In this episode of the EY MENA FS podcast, Mayur Pau, EY MENA Financial Services Leader engages with Shahzeen Baloch, EY MENA Financial Services Technology Consulting Leader, to explore the greenfield digital banks landscape in the Middle East. The discussion highlights the unique opportunities presented by the region's strong economic fundamentals, shifting customer behaviors, and supportive regulatory frameworks.
Listeners will gain insights into the strategic considerations for selecting technology partners, the critical role of RegTech in ensuring compliance, and the potential for Islamic banking propositions to be designed as digital-first offerings. The conversation also delves into emerging technologies such as AI, open banking and real-time data architectures, which are set to shape the future of digital banking in the region.

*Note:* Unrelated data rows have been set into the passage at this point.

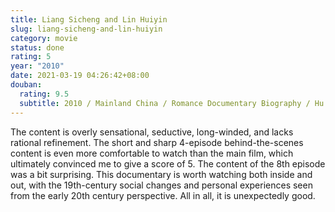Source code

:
 ```yaml
---
title: Liang Sicheng and Lin Huiyin
slug: liang-sicheng-and-lin-huiyin
category: movie
status: done
rating: 5
year: "2010"
date: 2021-03-19 04:26:42+08:00
douban:
  rating: 9.5
  subtitle: 2010 / Mainland China / Romance Documentary Biography / Hu Jingcao
---
```


The content is overly sensational, seductive, long-winded, and lacks rational refinement. The short and sharp 4-episode behind-the-scenes content is even more comfortable to watch than the main film, which ultimately convinced me to give a score of 5. The content of the 8th episode was a bit surprising. This documentary is worth watching both inside and out, with the 19th-century social changes and personal experiences seen from the early 20th century perspective. All in all, it is unexpectedly good.
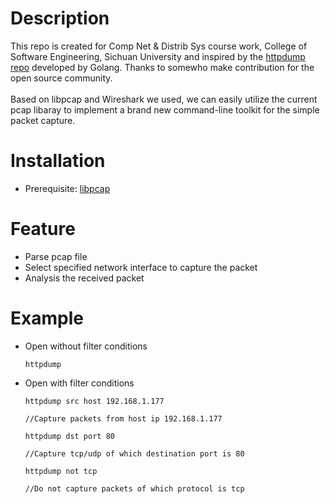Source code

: # Description
This repo is created for   Comp Net & Distrib Sys course work, College of Software Engineering, Sichuan University and inspired by the [httpdump repo](https://github.com/hsiafan/httpdump) developed by Golang. Thanks to somewho make contribution for the open source community.<br></br>
Based on libpcap and Wireshark we used, we can easily utilize the current pcap libaray to implement a brand new command-line toolkit for the simple packet capture.
# Installation
* Prerequisite: [libpcap](https://www.tcpdump.org/)
# Feature
* Parse pcap file
* Select specified network interface to capture the packet
* Analysis the received packet
# Example
* Open without filter conditions

    ```httpdump```

* Open with filter conditions

    ```httpdump src host 192.168.1.177```

    ```//Capture packets from host ip 192.168.1.177```

    ```httpdump dst port 80```

    ```//Capture tcp/udp of which destination port is 80```

    ```httpdump not tcp```

    ```//Do not capture packets of which protocol is tcp```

This episode will provide deep insights into how digital transformation is redefining banking in the MENA region, the technological advancements driving this change and the implications for both traditional and new entrants in the financial services sector. Tune in to discover how greenfield digital banks can leverage these trends to create innovative, customer-centric solutions that meet the demands of a rapidly evolving market.
Key takeaways:
Understand the current landscape and opportunities for greenfield digital banks in the Middle East.
Recognize the importance of adopting a modular, cloud-native architecture for digital banking success.
Learn how to leverage data and artificial intelligence (AI) for hyper-personalized customer experiences.
Explore the critical role of RegTech in ensuring compliance and operational resilience.
Discover strategies for designing Shariah-compliant products that meet growing consumer demand.
Identify emerging technologies shaping the future of digital banking, including open banking and real-time data architectures.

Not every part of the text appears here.